花了大价钱请来的律师最终只能为Park家的人做个无罪辩护,公诉人得到了支持,被告人被判决有罪。
审判长和检察官离席前,格拉莫敲了敲Chanyeol胳膊,目光落在审判长身上:“居然输了。”
“没关系。”Chanyeol摆手,起身跟上审判长的步伐却被格拉莫拦住。法庭鱼龙混杂,Chanyeol看了一下前前后后有意在法庭逗留的人,点了点头表示对格拉莫的认可。“只是一家公司的小问题,即便是落人口实,我们的名声还能再坏到哪里去?”

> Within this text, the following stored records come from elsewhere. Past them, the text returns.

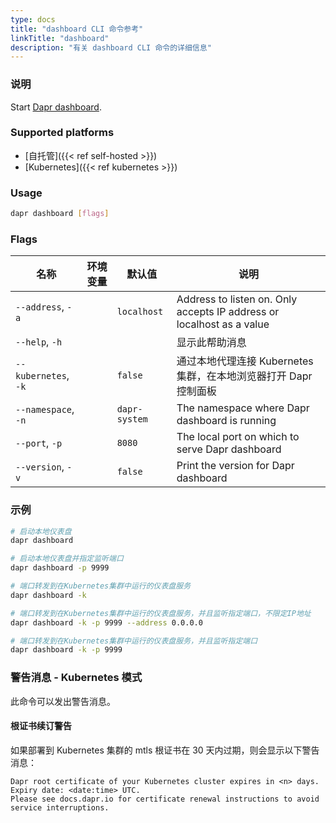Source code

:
 ```yaml
---
type: docs
title: "dashboard CLI 命令参考"
linkTitle: "dashboard"
description: "有关 dashboard CLI 命令的详细信息"
---
```


### 说明

Start [Dapr dashboard](https://github.com/dapr/dashboard).

### Supported platforms

- [自托管]({{< ref self-hosted >}})
- [Kubernetes]({{< ref kubernetes >}})

### Usage

```bash
dapr dashboard [flags]
```

### Flags

| 名称                   | 环境变量 | 默认值           | 说明                                                                    |
| -------------------- | ---- | ------------- | --------------------------------------------------------------------- |
| `--address`, `-a`    |      | `localhost`   | Address to listen on. Only accepts IP address or localhost as a value |
| `--help`, `-h`       |      |               | 显示此帮助消息                                                               |
| `--kubernetes`, `-k` |      | `false`       | 通过本地代理连接 Kubernetes 集群，在本地浏览器打开 Dapr 控制面板                             |
| `--namespace`, `-n`  |      | `dapr-system` | The namespace where Dapr dashboard is running                         |
| `--port`, `-p`       |      | `8080`        | The local port on which to serve Dapr dashboard                       |
| `--version`, `-v`    |      | `false`       | Print the version for Dapr dashboard                                  |

### 示例

```bash
# 启动本地仪表盘
dapr dashboard

# 启动本地仪表盘并指定监听端口
dapr dashboard -p 9999

# 端口转发到在Kubernetes集群中运行的仪表盘服务
dapr dashboard -k

# 端口转发到在Kubernetes集群中运行的仪表盘服务，并且监听指定端口，不限定IP地址
dapr dashboard -k -p 9999 --address 0.0.0.0

# 端口转发到在Kubernetes集群中运行的仪表盘服务，并且监听指定端口
dapr dashboard -k -p 9999
```
### 警告消息 - Kubernetes 模式
此命令可以发出警告消息。

#### 根证书续订警告
如果部署到 Kubernetes 集群的 mtls 根证书在 30 天内过期，则会显示以下警告消息：

```
Dapr root certificate of your Kubernetes cluster expires in <n> days. Expiry date: <date:time> UTC. 
Please see docs.dapr.io for certificate renewal instructions to avoid service interruptions.
```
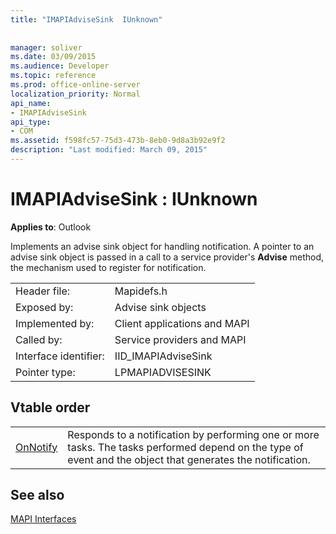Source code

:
 ```yaml
---
title: "IMAPIAdviseSink  IUnknown"
 
 
manager: soliver
ms.date: 03/09/2015
ms.audience: Developer
ms.topic: reference
ms.prod: office-online-server
localization_priority: Normal
api_name:
- IMAPIAdviseSink
api_type:
- COM
ms.assetid: f598fc57-75d3-473b-8eb0-9d8a3b92e9f2
description: "Last modified: March 09, 2015"
---
```


# IMAPIAdviseSink : IUnknown

  
  
**Applies to**: Outlook 
  
Implements an advise sink object for handling notification. A pointer to an advise sink object is passed in a call to a service provider's **Advise** method, the mechanism used to register for notification. 
  
|||
|:-----|:-----|
|Header file:  <br/> |Mapidefs.h  <br/> |
|Exposed by:  <br/> |Advise sink objects  <br/> |
|Implemented by:  <br/> |Client applications and MAPI  <br/> |
|Called by:  <br/> |Service providers and MAPI  <br/> |
|Interface identifier:  <br/> |IID_IMAPIAdviseSink  <br/> |
|Pointer type:  <br/> |LPMAPIADVISESINK  <br/> |
   
## Vtable order

|||
|:-----|:-----|
|[OnNotify](imapiadvisesink-onnotify.md) <br/> |Responds to a notification by performing one or more tasks. The tasks performed depend on the type of event and the object that generates the notification.  <br/> |
   
## See also



[MAPI Interfaces](mapi-interfaces.md)

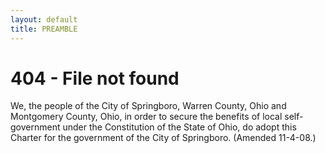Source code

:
 ```yaml
---
layout: default 
title: PREAMBLE 
---
```


<H1>404 - File not found</H1>

We, the people of the City of Springboro, Warren County, Ohio and
Montgomery County, Ohio, in order to secure the benefits of local
self-government under the Constitution of the State of Ohio, do adopt
this Charter for the government of the City of Springboro. (Amended
11-4-08.)
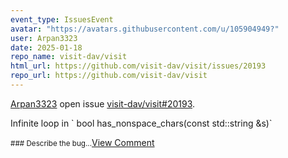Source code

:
 ```yaml
---
event_type: IssuesEvent
avatar: "https://avatars.githubusercontent.com/u/105904949?"
user: Arpan3323
date: 2025-01-18
repo_name: visit-dav/visit
html_url: https://github.com/visit-dav/visit/issues/20193
repo_url: https://github.com/visit-dav/visit
---
```


<a href='https://github.com/Arpan3323' target='_blank'>Arpan3323</a> open issue <a href='https://github.com/visit-dav/visit/issues/20193' target='_blank'>visit-dav/visit#20193</a>.

<p>Infinite loop in ` bool has_nonspace_chars(const std::string &s)`</p><small>### Describe the bug...</small><a href='https://github.com/visit-dav/visit/issues/20193' target='_blank'>View Comment</a>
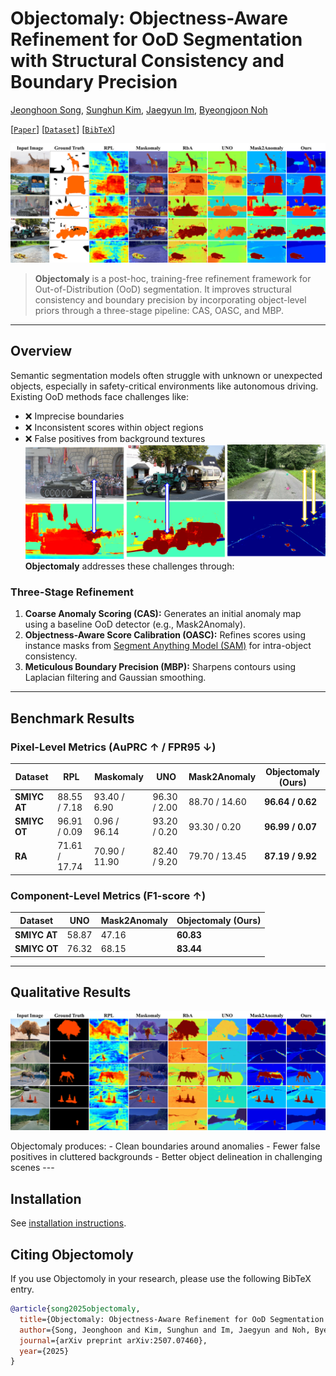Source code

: # Objectomaly: Objectness-Aware Refinement for OoD Segmentation with Structural Consistency and Boundary Precision
[Jeonghoon Song](modifying..), [Sunghun Kim](modifiying), [Jaegyun Im](https://github.com/imjaegyun), [Byeongjoon Noh](https://scholar.google.com/citations?hl=ko&user=0mPWzzIAAAAJ)


[[`Paper`](https://arxiv.org/abs/2507.07460)] [[`Dataset`](https://drive.usercontent.google.com/download?id=1NL_ApRB-MjVRrMw6ONYZTe1azXc_71yQ&export=download&authuser=0)] [[`BibTeX`](#Citing-Objectomoly)]

![SAM 2 architecture](fig-src-dat-at.png)

> **Objectomaly** is a post-hoc, training-free refinement framework for Out-of-Distribution (OoD) segmentation. It improves structural consistency and boundary precision by incorporating object-level priors through a three-stage pipeline: CAS, OASC, and MBP.
---
##  Overview
Semantic segmentation models often struggle with unknown or unexpected objects, especially in safety-critical environments like autonomous driving. Existing OoD methods face challenges like:
- :x: Imprecise boundaries
- :x: Inconsistent scores within object regions
- :x: False positives from background textures
![SAM 2 architecture](image.png)
**Objectomaly** addresses these challenges through:
###  Three-Stage Refinement
1. **Coarse Anomaly Scoring (CAS):**
   Generates an initial anomaly map using a baseline OoD detector (e.g., Mask2Anomaly).
2. **Objectness-Aware Score Calibration (OASC):**
   Refines scores using instance masks from [Segment Anything Model (SAM)](https://github.com/facebookresearch/segment-anything) for intra-object consistency.
3. **Meticulous Boundary Precision (MBP):**
   Sharpens contours using Laplacian filtering and Gaussian smoothing.
---
## Benchmark Results
### Pixel-Level Metrics (AuPRC ↑ / FPR95 ↓)
| Dataset       | RPL     | Maskomaly | UNO     | Mask2Anomaly | **Objectomaly (Ours)** |
|---------------|---------|-----------|---------|--------------|------------------------|
| **SMIYC AT**  | 88.55 / 7.18 | 93.40 / 6.90 | 96.30 / 2.00 | 88.70 / 14.60 | **96.64 / 0.62** |
| **SMIYC OT**  | 96.91 / 0.09 | 0.96 / 96.14 | 93.20 / 0.20 | 93.30 / 0.20 | **96.99 / 0.07** |
| **RA**        | 71.61 / 17.74 | 70.90 / 11.90 | 82.40 / 9.20 | 79.70 / 13.45 | **87.19 / 9.92** |

### Component-Level Metrics (F1-score ↑)
| Dataset       | UNO     | Mask2Anomaly | **Objectomaly (Ours)** |
|---------------|---------|--------------|------------------------|
| **SMIYC AT**  | 58.87   | 47.16        | **60.83**              |
| **SMIYC OT**  | 76.32   | 68.15        | **83.44**              |
---
## Qualitative Results
<p align="center">
  <img src="fig-src-dat-ra.png" alt="Qualitative Examples" width="700">
</p>
Objectomaly produces:
- Clean boundaries around anomalies
- Fewer false positives in cluttered backgrounds
- Better object delineation in challenging scenes
---

## Installation

See [installation instructions](INSTALL.md).

## Citing Objectomoly
If you use Objectomoly in your research, please use the following BibTeX entry.

```bibtex
@article{song2025objectomaly,
  title={Objectomaly: Objectness-Aware Refinement for OoD Segmentation with Structural Consistency and Boundary Precision},
  author={Song, Jeonghoon and Kim, Sunghun and Im, Jaegyun and Noh, Byeongjoon},
  journal={arXiv preprint arXiv:2507.07460},
  year={2025}
}
```
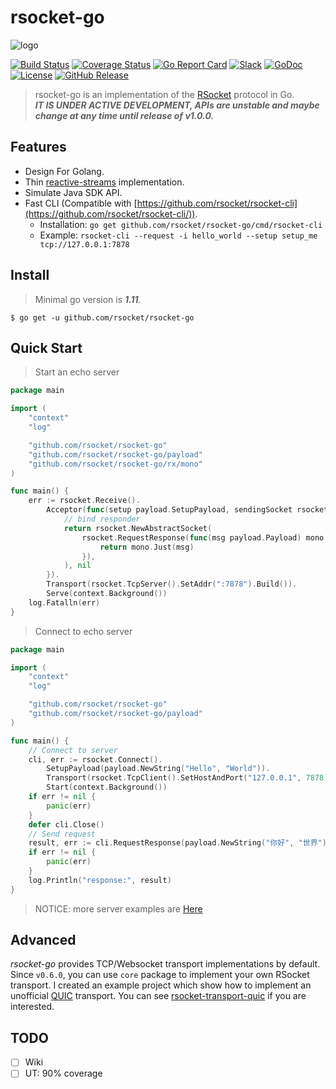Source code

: # rsocket-go
![logo](./logo.jpg)

[![Build Status](https://travis-ci.com/rsocket/rsocket-go.svg?branch=master)](https://travis-ci.com/rsocket/rsocket-go)
[![Coverage Status](https://coveralls.io/repos/github/rsocket/rsocket-go/badge.svg?branch=master)](https://coveralls.io/github/rsocket/rsocket-go?branch=master)
[![Go Report Card](https://goreportcard.com/badge/github.com/rsocket/rsocket-go)](https://goreportcard.com/report/github.com/rsocket/rsocket-go)
[![Slack](https://img.shields.io/badge/slack-rsocket--go-blue.svg)](https://rsocket.slack.com/messages/C9VGZ5MV3)
[![GoDoc](https://godoc.org/github.com/rsocket/rsocket-go?status.svg)](https://godoc.org/github.com/rsocket/rsocket-go)
[![License](https://img.shields.io/github/license/rsocket/rsocket-go.svg)](https://github.com/rsocket/rsocket-go/blob/master/LICENSE)
[![GitHub Release](https://img.shields.io/github/release-pre/rsocket/rsocket-go.svg)](https://github.com/rsocket/rsocket-go/releases)

> rsocket-go is an implementation of the [RSocket](http://rsocket.io/) protocol in Go.
<br>***IT IS UNDER ACTIVE DEVELOPMENT, APIs are unstable and maybe change at any time until release of v1.0.0.***

## Features
 - Design For Golang.
 - Thin [reactive-streams](http://www.reactive-streams.org/) implementation.
 - Simulate Java SDK API.
 - Fast CLI (Compatible with [https://github.com/rsocket/rsocket-cli](https://github.com/rsocket/rsocket-cli/)).
   - Installation: `go get github.com/rsocket/rsocket-go/cmd/rsocket-cli`
   - Example: `rsocket-cli --request -i hello_world --setup setup_me tcp://127.0.0.1:7878`

## Install

> Minimal go version is ***1.11***.

```shell
$ go get -u github.com/rsocket/rsocket-go
```

## Quick Start

> Start an echo server

```go
package main

import (
	"context"
	"log"

	"github.com/rsocket/rsocket-go"
	"github.com/rsocket/rsocket-go/payload"
	"github.com/rsocket/rsocket-go/rx/mono"
)

func main() {
	err := rsocket.Receive().
		Acceptor(func(setup payload.SetupPayload, sendingSocket rsocket.CloseableRSocket) (rsocket.RSocket, error) {
			// bind responder
			return rsocket.NewAbstractSocket(
				rsocket.RequestResponse(func(msg payload.Payload) mono.Mono {
					return mono.Just(msg)
				}),
			), nil
		}).
		Transport(rsocket.TcpServer().SetAddr(":7878").Build()).
		Serve(context.Background())
	log.Fatalln(err)
}

```

> Connect to echo server

```go
package main

import (
	"context"
	"log"

	"github.com/rsocket/rsocket-go"
	"github.com/rsocket/rsocket-go/payload"
)

func main() {
	// Connect to server
	cli, err := rsocket.Connect().
		SetupPayload(payload.NewString("Hello", "World")).
		Transport(rsocket.TcpClient().SetHostAndPort("127.0.0.1", 7878).Build()).
		Start(context.Background())
	if err != nil {
		panic(err)
	}
	defer cli.Close()
	// Send request
	result, err := cli.RequestResponse(payload.NewString("你好", "世界")).Block(context.Background())
	if err != nil {
		panic(err)
	}
	log.Println("response:", result)
}
```

> NOTICE: more server examples are [Here](examples/echo/echo.go)

## Advanced

*rsocket-go* provides TCP/Websocket transport implementations by default. Since `v0.6.0`, you can use `core` package to implement your own RSocket transport.
I created an example project which show how to implement an unofficial [QUIC](https://en.wikipedia.org/wiki/QUIC) transport.
You can see [rsocket-transport-quic](https://github.com/jjeffcaii/rsocket-transport-quic) if you are interested.

## TODO

- [ ] Wiki
- [ ] UT: 90% coverage
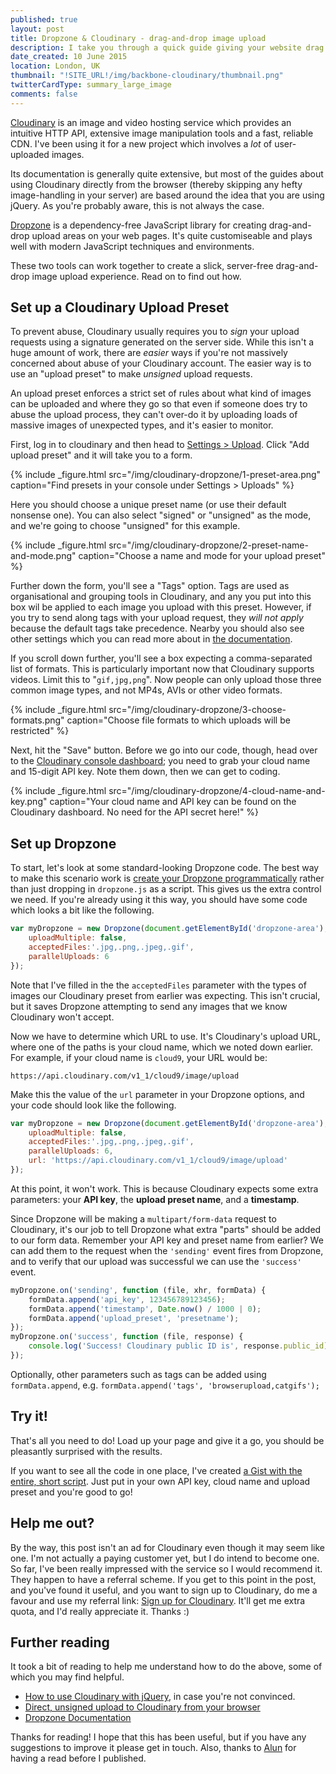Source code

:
 ```yaml
---
published: true
layout: post
title: Dropzone & Cloudinary - drag-and-drop image upload
description: I take you through a quick guide giving your website drag & drop image upload without a server using Dropzone and Cloudinary
date_created: 10 June 2015
location: London, UK
thumbnail: "!SITE_URL!/img/backbone-cloudinary/thumbnail.png"
twitterCardType: summary_large_image
comments: false
---
```


[Cloudinary](http://cloudinary.com "If you want to help me out, scroll to the bottom to find a referral link for Cloudinary, or click this one if you don't") is an image and video hosting service which provides an intuitive HTTP API, extensive image manipulation tools and a fast, reliable CDN. I've been using it for a new project which involves a _lot_ of user-uploaded images.

Its documentation is generally quite extensive, but most of the guides about using Cloudinary directly from the browser (thereby skipping any hefty image-handling in your server) are based around the idea that you are using jQuery. As you're probably aware, this is not always the case.

[Dropzone](http://dropzonejs.com) is a dependency-free JavaScript library for creating drag-and-drop upload areas on your web pages. It's quite customiseable and plays well with modern JavaScript techniques and environments.

These two tools can work together to create a slick, server-free drag-and-drop image upload experience. Read on to find out how.

## Set up a Cloudinary Upload Preset

To prevent abuse, Cloudinary usually requires you to _sign_ your upload requests using a signature generated on the server side. While this isn't a huge amount of work, there are _easier_ ways if you're not massively concerned about abuse of your Cloudinary account. The easier way is to use an "upload preset" to make _unsigned_ upload requests.

An upload preset enforces a strict set of rules about what kind of images can be uploaded and where they go so that even if someone does try to abuse the upload process, they can't over-do it by uploading loads of massive images of unexpected types, and it's easier to monitor.

First, log in to cloudinary and then head to [Settings > Upload](https://cloudinary.com/console/settings/upload). Click "Add upload preset" and it will take you to a form.

{% include _figure.html src="/img/cloudinary-dropzone/1-preset-area.png" caption="Find presets in your console under Settings > Uploads" %}

Here you should choose a unique preset name (or use their default nonsense one). You can also select "signed" or "unsigned" as the mode, and we're going to choose "unsigned" for this example.

{% include _figure.html src="/img/cloudinary-dropzone/2-preset-name-and-mode.png" caption="Choose a name and mode for your upload preset" %}

Further down the form, you'll see a "Tags" option. Tags are used as organisational and grouping tools in Cloudinary, and any you put into this box wil be applied to each image you upload with this preset. However, if you try to send along tags with your upload request, they *will not apply* because the default tags take precedence. Nearby you should also see other settings which you can read more about in [the documentation](http://cloudinary.com/documentation/upload_images).

If you scroll down further, you'll see a box expecting a comma-separated list of formats. This is particularly important now that Cloudinary supports videos. Limit this to "`gif,jpg,png`". Now people can only upload those three common image types, and not MP4s, AVIs or other video formats.

{% include _figure.html src="/img/cloudinary-dropzone/3-choose-formats.png" caption="Choose file formats to which uploads will be restricted" %}

Next, hit the "Save" button. Before we go into our code, though, head over to the [Cloudinary console dashboard](https://cloudinary.com/console); you need to grab your cloud name and 15-digit API key. Note them down, then we can get to coding.

{% include _figure.html src="/img/cloudinary-dropzone/4-cloud-name-and-key.png" caption="Your cloud name and API key can be found on the Cloudinary dashboard. No need for the API secret here!" %}

## Set up Dropzone

To start, let's look at some standard-looking Dropzone code. The best way to make this scenario work is [create your Dropzone programmatically](http://www.dropzonejs.com/#create-dropzones-programmatically) rather than just dropping in `dropzone.js` as a script. This gives us the extra control we need. If you're already using it this way, you should have some code which looks a bit like the following.

```javascript
var myDropzone = new Dropzone(document.getElementById('dropzone-area'), {
	uploadMultiple: false,
	acceptedFiles:'.jpg,.png,.jpeg,.gif',
	parallelUploads: 6
});
```

Note that I've filled in the the `acceptedFiles` parameter with the types of images our Cloudinary preset from earlier was expecting. This isn't crucial, but it saves Dropzone attempting to send any images that we know Cloudinary won't accept.

Now we have to determine which URL to use. It's Cloudinary's upload URL, where one of the paths is your cloud name, which we noted down earlier. For example, if your cloud name is `cloud9`, your URL would be:

```https://api.cloudinary.com/v1_1/cloud9/image/upload```

Make this the value of the `url` parameter in your Dropzone options, and your code should look like the following.

```javascript
var myDropzone = new Dropzone(document.getElementById('dropzone-area'), {
	uploadMultiple: false,
	acceptedFiles:'.jpg,.png,.jpeg,.gif',
	parallelUploads: 6,
	url: 'https://api.cloudinary.com/v1_1/cloud9/image/upload'
});
```

At this point, it won't work. This is because Cloudinary expects some extra parameters: your **API key**, the **upload preset name**, and a **timestamp**.

Since Dropzone will be making a `multipart/form-data` request to Cloudinary, it's our job to tell Dropzone what extra "parts" should be added to our form data. Remember your API key and preset name from earlier? We can add them to the request when the `'sending'` event fires from Dropzone, and to verify that our upload was successful we can use the `'success'` event.

```javascript
myDropzone.on('sending', function (file, xhr, formData) {
	formData.append('api_key', 123456789123456);
	formData.append('timestamp', Date.now() / 1000 | 0);
	formData.append('upload_preset', 'presetname');
});
myDropzone.on('success', function (file, response) {
	console.log('Success! Cloudinary public ID is', response.public_id);
});
```

Optionally, other parameters such as tags can be added using `formData.append`, e.g. `formData.append('tags', 'browserupload,catgifs');`

## Try it!

That's all you need to do! Load up your page and give it a go, you should be pleasantly surprised with the results.

If you want to see all the code in one place, I've created [a Gist with the entire, short script](https://gist.github.com/basicallydan/11c8c02bdaa1ced2e842). Just put in your own API key, cloud name and upload preset and you're good to go!

## Help me out?

By the way, this post isn't an ad for Cloudinary even though it may seem like one. I'm not actually a paying customer yet, but I do intend to become one. So far, I've been really impressed with the service so I would recommend it. They happen to have a referral scheme. If you get to this point in the post, and you've found it useful, and you want to sign up to Cloudinary, do me a favour and use my referral link: [Sign up for Cloudinary](http://cloudinary.com/invites/lpov9zyyucivvxsnalc5/tmjpvca5lj02i0a2kjo2). It'll get me extra quota, and I'd really appreciate it. Thanks :)

## Further reading

It took a bit of reading to help me understand how to do the above, some of which you may find helpful.

* [How to use Cloudinary with jQuery](http://cloudinary.com/documentation/jquery_integration#getting_started_guide), in case you're not convinced.
* [Direct, unsigned upload to Cloudinary from your browser](http://cloudinary.com/blog/direct_upload_made_easy_from_browser_or_mobile_app_to_the_cloud)
* [Dropzone Documentation](http://www.dropzonejs.com/)

Thanks for reading! I hope that this has been useful, but if you have any suggestions to improve it please get in touch. Also, thanks to [Alun](https://twitter.com/4lun) for having a read before I published.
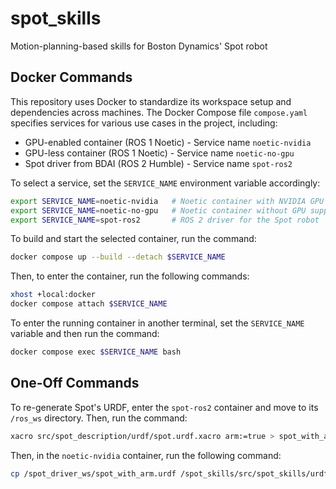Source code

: # spot_skills

Motion-planning-based skills for Boston Dynamics' Spot robot

## Docker Commands

This repository uses Docker to standardize its workspace setup and dependencies across machines. The Docker Compose file `compose.yaml` specifies services for various use cases in the project, including:
 - GPU-enabled container (ROS 1 Noetic) - Service name `noetic-nvidia`
 - GPU-less container (ROS 1 Noetic) - Service name `noetic-no-gpu`
 - Spot driver from BDAI (ROS 2 Humble) - Service name `spot-ros2`

To select a service, set the `SERVICE_NAME` environment variable accordingly:
```bash
export SERVICE_NAME=noetic-nvidia   # Noetic container with NVIDIA GPU support
export SERVICE_NAME=noetic-no-gpu   # Noetic container without GPU support
export SERVICE_NAME=spot-ros2       # ROS 2 driver for the Spot robot
```

To build and start the selected container, run the command:
```bash
docker compose up --build --detach $SERVICE_NAME
```

Then, to enter the container, run the following commands:
```bash
xhost +local:docker
docker compose attach $SERVICE_NAME
```

To enter the running container in another terminal, set the `SERVICE_NAME` variable and then run the command:
```bash
docker compose exec $SERVICE_NAME bash
```

## One-Off Commands

To re-generate Spot's URDF, enter the `spot-ros2` container and move to its `/ros_ws` directory. Then, run the command:
```bash
xacro src/spot_description/urdf/spot.urdf.xacro arm:=true > spot_with_arm.urdf
```

Then, in the `noetic-nvidia` container, run the following command:
```bash
cp /spot_driver_ws/spot_with_arm.urdf /spot_skills/src/spot_skills/urdf/
```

黑手党家族年轻的继承人看起来衣冠楚楚,他仍旧别着那颗宝蓝色的袖扣,左右不过一个二十出头的年纪,在庄重严肃又死气沉沉的法庭上愈加引人侧目。
“可你搞砸了老头的交代。”
Chanyeol人耸肩,让格拉莫放轻松,老帕克不会因为这个小插曲就怪罪他们的。律师走到格拉莫身边,向他们摊开一份文件,Chanyeol听了几句后示意自己要离开:“你看,这既不妨碍我们赚钱也不妨碍他们伸张正义,只需要花点钱而已。”
检察官并未走远,只是在这座老式建筑的花圃里点了一根劣质的烟。
他身后还有圣母玛利亚的雕像,在乳白色的拱门前垂眸。
陪审团成员躲闪的眼神让他刚刚赢得并不像看起来那么轻松容易,甚至要说棘手才是,这会儿他已经很累了。他知道这不是什么普通的商业案,就像他知道审判长的步伐为什么那么快,又鲜少地没对他说什么,只是他不希望有什么别的东西影响了法律的准绳。
他看见一个穿着黑色西装的人走进花园,穿过花圃直直向他走来:“你赢了,很漂亮。”
朴灿烈想他不算面生,应该是辩护人一方的。也许这就招惹了麻烦,他站直了身子,等那个黑西装走到面前。
“我不是来恭喜你的,只是夸赞而已。”粗劣的烟草快要烧到朴灿烈的手指,黑西装向他伸手抽走了他手里余下半截的烟。
劣质烟草的气味从朴灿烈的手指过渡到年轻的Park先生的手上,他为这支烟的廉价感到好笑,它甚至不如流浪汉手里的卷烟拿着舒服。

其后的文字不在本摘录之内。